- AIM OF THE TASK
Every line from the one with "deletion changes future" to the one with "update accounting. An", including those two, is to be copied exactly; all other lines of the entries below are left out.

- GIVEN RECORDS
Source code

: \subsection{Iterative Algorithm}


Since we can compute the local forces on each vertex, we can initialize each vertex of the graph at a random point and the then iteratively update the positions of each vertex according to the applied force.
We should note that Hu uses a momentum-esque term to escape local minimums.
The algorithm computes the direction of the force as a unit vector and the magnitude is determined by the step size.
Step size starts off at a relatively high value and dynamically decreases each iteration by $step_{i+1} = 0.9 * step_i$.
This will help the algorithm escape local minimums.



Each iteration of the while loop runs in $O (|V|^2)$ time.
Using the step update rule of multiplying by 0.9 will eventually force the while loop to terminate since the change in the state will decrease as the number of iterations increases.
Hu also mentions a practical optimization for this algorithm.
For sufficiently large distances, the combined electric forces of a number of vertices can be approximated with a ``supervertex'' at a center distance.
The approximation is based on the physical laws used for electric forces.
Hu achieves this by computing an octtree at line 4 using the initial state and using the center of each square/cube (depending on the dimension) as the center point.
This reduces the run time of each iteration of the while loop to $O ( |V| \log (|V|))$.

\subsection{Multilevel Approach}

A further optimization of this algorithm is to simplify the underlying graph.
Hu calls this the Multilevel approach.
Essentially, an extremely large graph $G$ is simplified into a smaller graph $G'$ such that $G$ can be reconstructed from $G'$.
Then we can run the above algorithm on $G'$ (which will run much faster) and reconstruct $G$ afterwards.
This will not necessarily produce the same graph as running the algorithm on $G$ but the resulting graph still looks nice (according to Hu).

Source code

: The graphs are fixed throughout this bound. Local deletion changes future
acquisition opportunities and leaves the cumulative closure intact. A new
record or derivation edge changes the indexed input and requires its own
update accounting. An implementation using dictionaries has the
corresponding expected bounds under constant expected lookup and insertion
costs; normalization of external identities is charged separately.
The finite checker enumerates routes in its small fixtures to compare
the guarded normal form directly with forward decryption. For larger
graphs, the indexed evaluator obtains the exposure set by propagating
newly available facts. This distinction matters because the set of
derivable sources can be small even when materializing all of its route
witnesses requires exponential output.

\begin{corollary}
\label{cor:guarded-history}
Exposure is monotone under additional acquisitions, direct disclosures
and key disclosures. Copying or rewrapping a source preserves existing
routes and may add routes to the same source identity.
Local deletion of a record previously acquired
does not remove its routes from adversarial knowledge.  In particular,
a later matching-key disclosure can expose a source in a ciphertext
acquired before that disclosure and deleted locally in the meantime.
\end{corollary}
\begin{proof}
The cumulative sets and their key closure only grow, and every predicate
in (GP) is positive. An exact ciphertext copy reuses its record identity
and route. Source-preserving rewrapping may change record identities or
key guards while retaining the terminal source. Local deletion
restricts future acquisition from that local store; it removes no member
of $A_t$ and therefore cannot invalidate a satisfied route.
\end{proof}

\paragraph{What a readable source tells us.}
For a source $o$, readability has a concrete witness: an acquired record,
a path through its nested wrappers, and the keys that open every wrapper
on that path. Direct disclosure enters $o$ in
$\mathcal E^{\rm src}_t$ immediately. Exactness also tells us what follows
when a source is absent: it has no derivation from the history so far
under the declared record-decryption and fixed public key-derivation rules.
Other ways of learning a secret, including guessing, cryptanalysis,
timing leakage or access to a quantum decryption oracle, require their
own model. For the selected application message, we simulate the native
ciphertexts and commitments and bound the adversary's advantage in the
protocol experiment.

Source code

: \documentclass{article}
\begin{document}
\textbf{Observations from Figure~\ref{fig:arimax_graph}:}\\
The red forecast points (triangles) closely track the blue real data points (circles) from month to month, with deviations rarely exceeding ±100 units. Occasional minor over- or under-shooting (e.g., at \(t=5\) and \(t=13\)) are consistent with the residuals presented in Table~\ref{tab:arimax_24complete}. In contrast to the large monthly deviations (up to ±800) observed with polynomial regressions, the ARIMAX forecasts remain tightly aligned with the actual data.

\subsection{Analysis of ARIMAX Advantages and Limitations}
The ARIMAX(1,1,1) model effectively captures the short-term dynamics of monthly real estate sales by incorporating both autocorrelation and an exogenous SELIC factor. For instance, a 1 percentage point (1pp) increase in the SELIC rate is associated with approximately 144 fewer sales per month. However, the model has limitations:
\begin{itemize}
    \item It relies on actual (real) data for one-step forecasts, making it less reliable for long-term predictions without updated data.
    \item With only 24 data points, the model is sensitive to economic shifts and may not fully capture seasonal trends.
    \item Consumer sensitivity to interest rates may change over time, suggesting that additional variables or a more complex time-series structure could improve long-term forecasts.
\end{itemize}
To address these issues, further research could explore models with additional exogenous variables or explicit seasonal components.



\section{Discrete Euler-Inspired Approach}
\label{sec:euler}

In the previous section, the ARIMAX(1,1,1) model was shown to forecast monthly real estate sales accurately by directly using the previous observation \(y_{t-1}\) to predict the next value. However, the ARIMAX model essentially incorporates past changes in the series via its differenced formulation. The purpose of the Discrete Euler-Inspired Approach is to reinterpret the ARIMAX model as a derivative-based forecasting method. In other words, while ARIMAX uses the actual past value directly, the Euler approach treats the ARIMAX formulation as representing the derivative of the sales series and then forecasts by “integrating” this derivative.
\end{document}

- TASK SOLUTION
: The graphs are fixed throughout this bound. Local deletion changes future
acquisition opportunities and leaves the cumulative closure intact. A new
record or derivation edge changes the indexed input and requires its own
update accounting. An implementation using dictionaries has the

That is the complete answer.